Setting up Cloud SQL involves a few supporting resources, including user credentials and two databases for tracking and authentication data . The following code snippet creates these resources, as well as the server instance itself:

// Cloud SQL instance for tracking backend storage and authentication data
const instance = new gcp.sql.DatabaseInstance("mlflow", {
  databaseVersion: "POSTGRES_15",
  deletionProtection: false,
  settings: {
    tier: "db-f1-micro",
    availabilityType: "ZONAL",
    activationPolicy: "ALWAYS",
  },
});

const trackingDb = new gcp.sql.Database("tracking", {
  instance: instance.name,
  name: "mlflow",
});

const authDb = new gcp.sql.Database("auth", {
  instance: instance.name,
  name: "mlflow-auth",
});

const dbPassword = new random.RandomPassword("mlflow", {
  length: 16,
  special: false,
});
const user = new gcp.sql.User("mlflow", {
  instance: instance.name,
  name: "mlflow",
  password: dbPassword.result,
});

export const trackingDbInstanceUrl = pulumi.interpolate`postgresql://${user.name}:${user.password}@/${trackingDb.name}?host=/cloudsql/${instance.connectionName}`;
export const authDbInstanceUrl = pulumi.interpolate`postgresql://${user.name}:${user.password}@/${authDb.name}?host=/cloudsql/${instance.connectionName}`;        

The trackingDbInstanceUrl and authDbInstanceUrl stack outputs contain the PostgreSQL connection strings for the created databases (which will be passed to MLflow later on).

?? Note that spinning up a new Cloud SQL database instance is a relatively slow operation and can take up to 10 minutes to complete.

Authentication Configuration in Secrets Manager ??

Setting up authentication for an MLflow tracking server (see the docs ) involves creating a configuration file, named basic_auth.ini in the documentation.
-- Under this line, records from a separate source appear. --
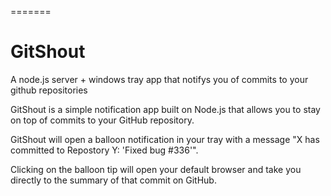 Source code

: =======
# GitShout
A node.js server + windows tray app that notifys you of commits to your github repositories

GitShout is a simple notification app built on Node.js that allows you to stay on top of commits to your GitHub repository.

GitShout will open a balloon notification in your tray with a message "X has committed to Repostory Y: 'Fixed bug #336'".

Clicking on the balloon tip will open your default browser and take you directly to the summary of that commit on GitHub.
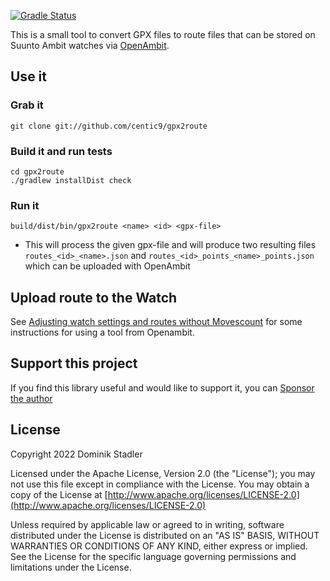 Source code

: [![Gradle Status](https://gradleupdate.appspot.com/centic9/gpx2route/status.svg?branch=master)](https://gradleupdate.appspot.com/centic9/gpx2route/status)

This is a small tool to convert GPX files to route files that can be stored on Suunto Ambit watches via [OpenAmbit](https://github.com/openambitproject/openambit).

## Use it

### Grab it

    git clone git://github.com/centic9/gpx2route

### Build it and run tests

    cd gpx2route
    ./gradlew installDist check

### Run it

    build/dist/bin/gpx2route <name> <id> <gpx-file>
    
* This will process the given gpx-file and will produce two resulting files `routes_<id>_<name>.json` and `routes_<id>_points_<name>_points.json` 
  which can be uploaded with OpenAmbit

## Upload route to the Watch

See [Adjusting watch settings and routes without Movescount](https://github.com/openambitproject/openambit/wiki/Adjusting-watch-settings-and-routes-without-Movescount#upload-custom-routes)
for some instructions for using a tool from Openambit.

## Support this project

If you find this library useful and would like to support it, you can [Sponsor the author](https://github.com/sponsors/centic9)

## License

Copyright 2022 Dominik Stadler

Licensed under the Apache License, Version 2.0 (the "License");
you may not use this file except in compliance with the License.
You may obtain a copy of the License at [http://www.apache.org/licenses/LICENSE-2.0](http://www.apache.org/licenses/LICENSE-2.0)

Unless required by applicable law or agreed to in writing, software
distributed under the License is distributed on an "AS IS" BASIS,
WITHOUT WARRANTIES OR CONDITIONS OF ANY KIND, either express or implied.
See the License for the specific language governing permissions and
limitations under the License.
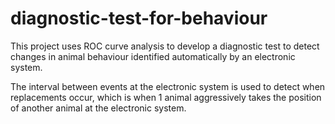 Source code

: # diagnostic-test-for-behaviour

This project uses ROC curve analysis to develop a diagnostic test to detect changes in animal behaviour identified automatically by an electronic system. 

The interval between events at the electronic system is used to detect when replacements occur, which is when 1 animal aggressively takes the position of another animal at the electronic system.  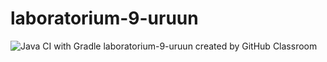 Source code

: # laboratorium-9-uruun
![Java CI with Gradle](https://github.com/testowanieaplikacjijavaug/laboratorium-9-uruun/workflows/Java%20CI%20with%20Gradle/badge.svg)
laboratorium-9-uruun created by GitHub Classroom
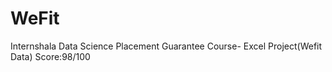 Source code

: # WeFit
Internshala Data Science Placement Guarantee Course- Excel Project(Wefit Data) 
Score:98/100

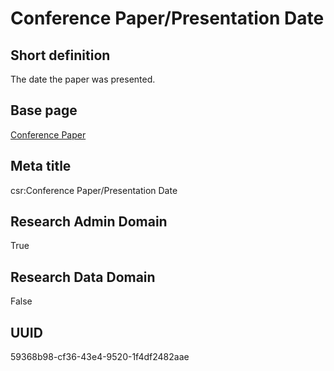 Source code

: # Conference Paper/Presentation Date
## Short definition
The date the paper was presented.
## Base page
[Conference Paper](https://github.com/EuroCRIS/CASRAI-Dictionairies/blob/main/Objects/Conference%20Paper.md)
## Meta title
csr:Conference Paper/Presentation Date
## Research Admin Domain
True
## Research Data Domain
False
## UUID
59368b98-cf36-43e4-9520-1f4df2482aae
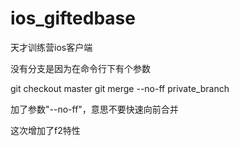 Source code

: ios_giftedbase
==============

天才训练营ios客户端

没有分支是因为在命令行下有个参数

git checkout master
git merge --no-ff private_branch

加了参数"--no-ff"，意思不要快速向前合并

这次增加了f2特性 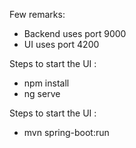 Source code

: Few remarks:
- Backend uses port 9000
- UI uses port 4200


Steps to start the UI : 
- npm install
- ng serve


Steps to start the UI : 
- mvn spring-boot:run

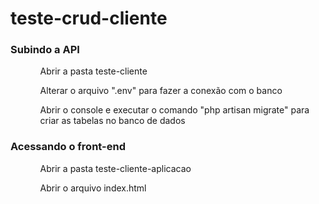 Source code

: # teste-crud-cliente

<h3>Subindo a API</h3>
<ul>
  <ol>Abrir a pasta teste-cliente</ol>
  <ol>Alterar o arquivo ".env" para fazer a conexão com o banco</ol>
  <ol>Abrir o console e executar o comando "php artisan migrate" para criar as tabelas no banco de dados</ol>
</ul>

<h3>Acessando o front-end</h3>
<ul>
  <ol>Abrir a pasta teste-cliente-aplicacao</ol>
  <ol>Abrir o arquivo index.html</ol>
</ul> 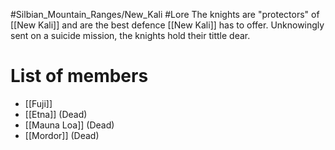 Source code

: #Silbian_Mountain_Ranges/New_Kali #Lore 
The knights are "protectors" of [[New Kali]] and are the best defence [[New Kali]] has to offer. Unknowingly sent on a suicide mission, the knights hold their tittle dear.
# List of members
- [[Fuji]] 
- [[Etna]] (Dead)
- [[Mauna Loa]] (Dead)
- [[Mordor]] (Dead)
This file contains credentials for the administrator account and the database connection string for authentication information.

To securely store such sensitive information (since it contains a password), we use Secret Manager . Secrets can be easily mounted to the file system of Cloud Run services (see the docs for details), which will come in handy later when we configure the MLflow container to use the authentication config file.

The following snippet adds a new secret and its version containing the authentication config, and exports the initial credentials as stack outputs (adminUsername/adminPassword):

// Secret Manager
const authSecret = new gcp.secretmanager.Secret("mlflow-basic-auth-conf", {
  secretId: "basic_auth-ini",
  replication: { auto: {} },
});

const adminPw = new random.RandomPassword("mlflow-admin", {
  length: 16,
  special: false,
});
export const adminUsername = "admin";
export const adminPassword = adminPw.result.apply((pw) => pw);

const authSecretVersion = new gcp.secretmanager.SecretVersion(
  "mlflow-auth-conf",
  {
    secret: authSecret.id,
    secretData: pulumi.interpolate`[mlflow]
default_permission = READ
database_uri = ${authDbInstanceUrl}
admin_username = ${adminUsername}
admin_password=${adminPassword}
authorization_function = mlflow.server.auth:authenticate_request_basic_auth
`,
  }
);        

Deploying serverless MLflow in Cloud Run ??

Cloud Run services have relatively complex definitions, which for example configure the execution environment (e.g., its CPU and RAM resources) and the containerized workload itself (such as its image name and commands used to start the service, as well as the service identity).

First, we create a Google Cloud service account for the MLflow service with appropriate IAM permissions . This will allow the Cloud Run service to access the Cloud SQL database instance and secrets in Secret Manager.

// Service Account and IAM role bindings
const sa = new gcp.serviceaccount.Account("mlflow", {
  accountId: "mlflow",
});
const roles = ["roles/cloudsql.client", "roles/secretmanager.secretAccessor"];
for (const role of roles) {
  new gcp.projects.IAMMember(role, {
    project: project,
    role,
    member: pulumi.concat("serviceAccount:", sa.email),
  });
}

const iam = new gcp.storage.BucketIAMMember("artifacts access", {
  bucket: bucket,
  member: pulumi.concat("serviceAccount:", sa.email),
  role: "roles/storage.objectUser",
});        

With all prerequisites in place, we can now create the actual Cloud Run service for the MLflow tracking server. We'll start by assembling the command-line arguments used to launch the tracking server in a container, where we refer to the previously created services and resources:

const command = [
  "mlflow",
  "server",
  "--host",
  "0.0.0.0",
  "--port",
  "5000",
  "--artifacts-destination",
  artifactBucket.name.apply((name) => `gs://${name}`),
  "--backend-store-uri",
  trackingDbInstanceUrl.apply((s) => s),
  "--app-name",
  "basic-auth",
];        

Let’s break this command line apart a little bit further:

  • mlflow server is the MLflow CLI command used to launch a tracking server.
  • --host 0.0.0.0 and --port 5000 instruct the server to listen on all network interfaces of the container, bound to TCP port 5000.
  • --artifacts-destination configures Cloud Storage as the storage location for artifacts by providing the name of the previously created bucket.
  • --backend-store-uri passes the connection string for the Cloud SQL database that will be used to store tracking metadata.
  • --app-name basic-auth enables HTTP Basic Auth authentication.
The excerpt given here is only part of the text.